Mr Feder’s a determined fault‑finder. “That gold on James Webb Space Telescope‘s mirror — it’s gonna make all its pictures look funny, yellow‑like instead of whatever the real colors are.”

Cathleen bristles a little. “We astronomers have built our science on recognizing. accounting for and overcoming instrument limitations. Hubble, for instance, went up with a mirror that had been misground so its resolution was a factor of 10 worse than it was supposed to be. It took three years for NASA to install corrective optics. In the meantime we devised a whole catalog of math and computer techniques for pulling usable data out of the mess. Anyway, JWST‘s not designed to make pretty pictures.”

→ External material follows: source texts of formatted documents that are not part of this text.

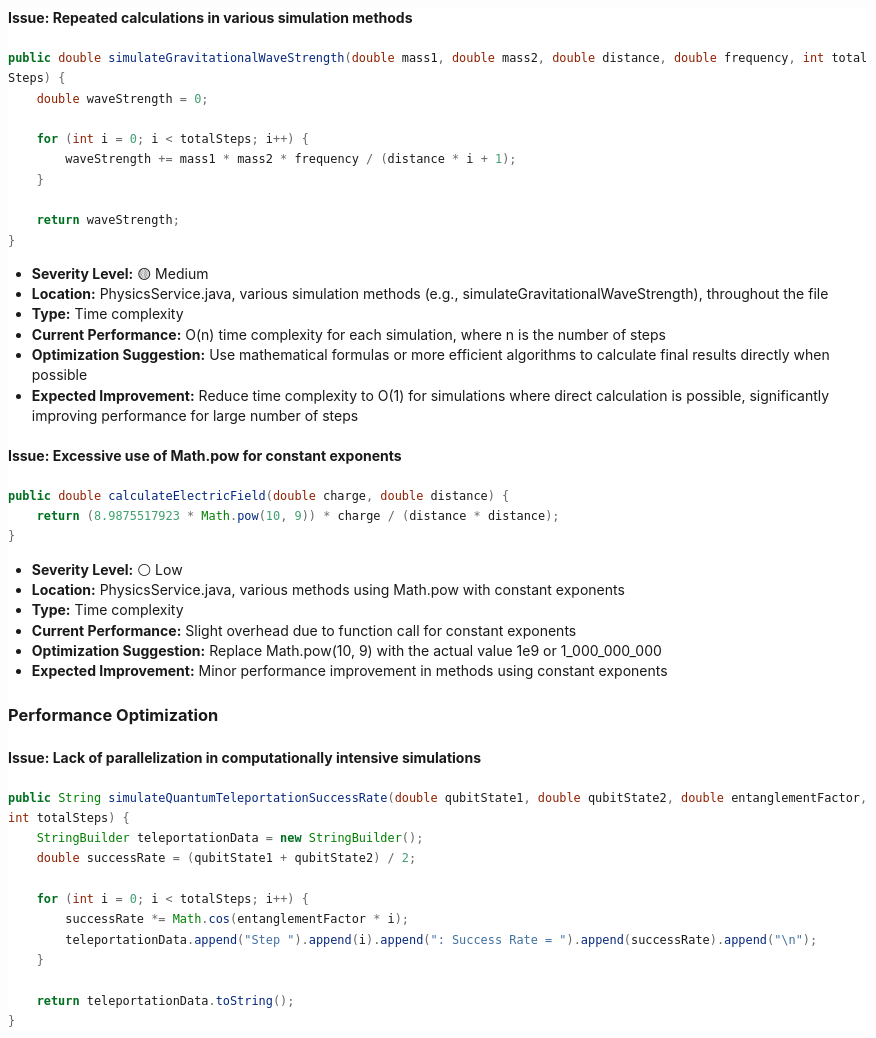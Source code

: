 #### **Issue:** Repeated calculations in various simulation methods

```java
public double simulateGravitationalWaveStrength(double mass1, double mass2, double distance, double frequency, int totalSteps) {
    double waveStrength = 0;

    for (int i = 0; i < totalSteps; i++) {
        waveStrength += mass1 * mass2 * frequency / (distance * i + 1);
    }

    return waveStrength;
}
```

- **Severity Level:** 🟡 Medium
- **Location:** PhysicsService.java, various simulation methods (e.g., simulateGravitationalWaveStrength), throughout the file
- **Type:** Time complexity
- **Current Performance:** O(n) time complexity for each simulation, where n is the number of steps
- **Optimization Suggestion:** Use mathematical formulas or more efficient algorithms to calculate final results directly when possible
- **Expected Improvement:** Reduce time complexity to O(1) for simulations where direct calculation is possible, significantly improving performance for large number of steps

#### **Issue:** Excessive use of Math.pow for constant exponents

```java
public double calculateElectricField(double charge, double distance) {
    return (8.9875517923 * Math.pow(10, 9)) * charge / (distance * distance);
}
```

- **Severity Level:** ⚪ Low
- **Location:** PhysicsService.java, various methods using Math.pow with constant exponents
- **Type:** Time complexity
- **Current Performance:** Slight overhead due to function call for constant exponents
- **Optimization Suggestion:** Replace Math.pow(10, 9) with the actual value 1e9 or 1_000_000_000
- **Expected Improvement:** Minor performance improvement in methods using constant exponents

### Performance Optimization

#### **Issue:** Lack of parallelization in computationally intensive simulations

```java
public String simulateQuantumTeleportationSuccessRate(double qubitState1, double qubitState2, double entanglementFactor, int totalSteps) {
    StringBuilder teleportationData = new StringBuilder();
    double successRate = (qubitState1 + qubitState2) / 2;

    for (int i = 0; i < totalSteps; i++) {
        successRate *= Math.cos(entanglementFactor * i);
        teleportationData.append("Step ").append(i).append(": Success Rate = ").append(successRate).append("\n");
    }

    return teleportationData.toString();
}
```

“I thought it was gonna replace Hubble. If it can’t take pictures, what’re we putting it up there for?”

“It’s a successor, not a replacement. JWST is designed to answer a completely different set of questions from the ones that Hubble has been used for. I’m sure we’ll keep using Hubble for as long as it continues to operate. By the way, the Hubble pictures you’ve seen aren’t what Hubble took.”

“Bunk! I’ve seen Hubble shots of the Moon and they look just like what I see through my binocs. Same colors and everything.”

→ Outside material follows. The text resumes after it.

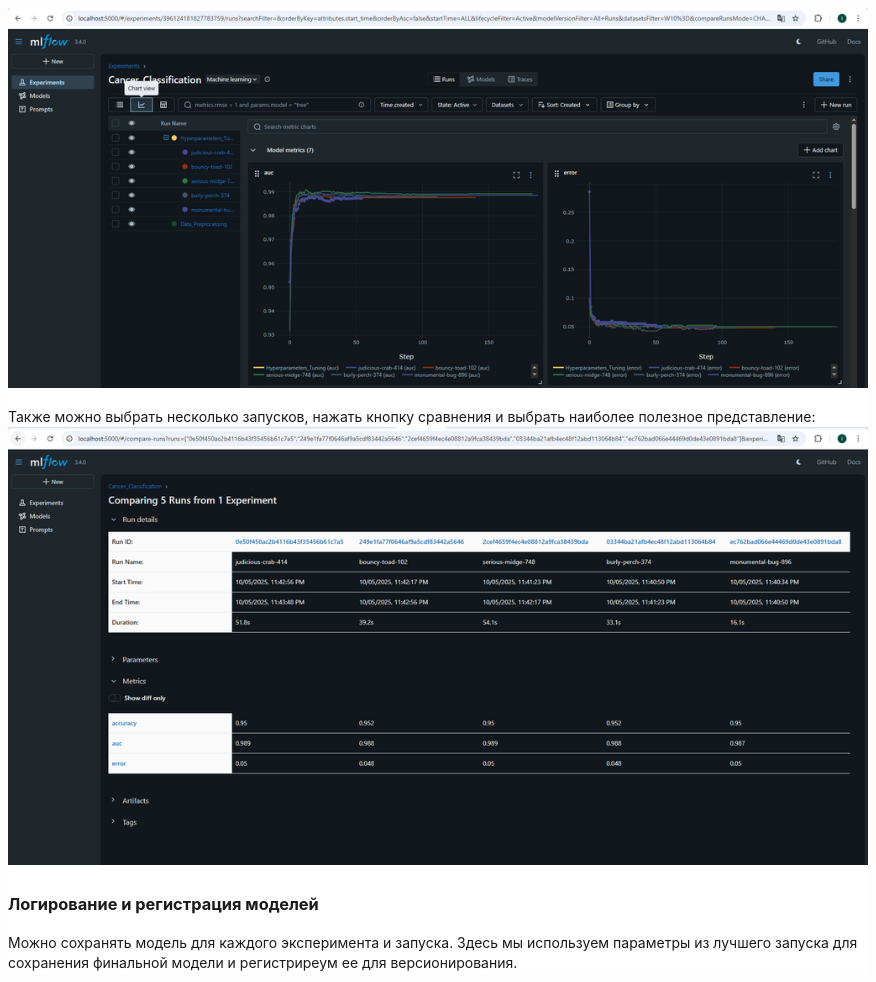 ![](img/runs_charts.png)

Также можно выбрать несколько запусков, нажать кнопку сравнения и выбрать наиболее полезное представление:
![](img/compare_runs_counter_plot.png)


### Логирование и регистрация моделей

Можно сохранять модель для каждого эксперимента и запуска. Здесь мы используем параметры из лучшего запуска для сохранения финальной модели и регистриреум ее для версионирования.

“Not much color in the Moon, Mr Feder. Just different grays except for during a lunar eclipse.”

“That’s true, Al, but the resemblance is no accident. All major telescopes including Hubble, gray‑scale is all they do. Professional and amateur scientists help out by combining and coloring those gray‑scale images.”

“Wait, how do they combine images? Back in the film days I’d forget to wind forward after taking a picture and the double exposures were always a mess.”

“Film and digital are very different technologies, Mr Feder. The sensors in your camera’s film were microscopic silver halide crystals embedded in the coating. Each photon that reached a crystal transformed one silver ion to elemental silver and darkened the image there just a bit. More photons in a particular area, more darkening. There’s no reset, so when you clicked twice on a frame the new darkening supplemented what was already there. Those silver atoms and their location on the film encoded the photos you took.”

<with a sneer> “Wooo — encoded! What’d the processing labs do, count the atoms?”

“In an analog sort of way. Your lab made positive prints by shining light through your negatives onto photosensitive paper that worked the same way as the film. Shadow from the negative’s dark silver atoms prevented silver ion darkening in the corresponding part of the paper. What was bright in the original scene came out bright in the print. And vice‑versa.”

“But I was taking color photos.”

“Same analog scheme but with fancier chemistry. Your color film had three photosensitive layers. Each layer was designed to record a different set of wavelengths, red, green or blue. Blue photons would darken the blue‑sensitive layer and so on. From then on the encoding and decoding logic worked the same, color by separate color. Your eyes combine the colors. JWST‘s cameras don’t do any of that.”

“I guess not, it being a million miles away from processing labs.”

“Right, we can only work with numbers that can be transmitted back to Earth. Modern telescopes use digital sensors, dense grids of transistor‑size devices that literally count the photons that strike them. Graph how many photons hit each part of the grid during an interval and you’ve got a picture. Better yet, you can do arithmetic on the counts. That opens up a world of analytical and pictorial opportunities that were tedious or impossible with photographic data.” <opens laptop, taps keys> “Here’s a lovely example I recently received from NASA’s Astronomy Picture of the Day service. Gorgeous, hm?”

“Wow.”
 ”Wow.”
  ”Wow.”

“Image arithmetic in action. That’s two stars in weird orbits around each other. Ms Schmidt combined two Hubble images with one from Chandra, a separate telescope looking at a different part of the spectrum. Old‑style astrophotography couldn’t do that.”

~~ Rich Olcott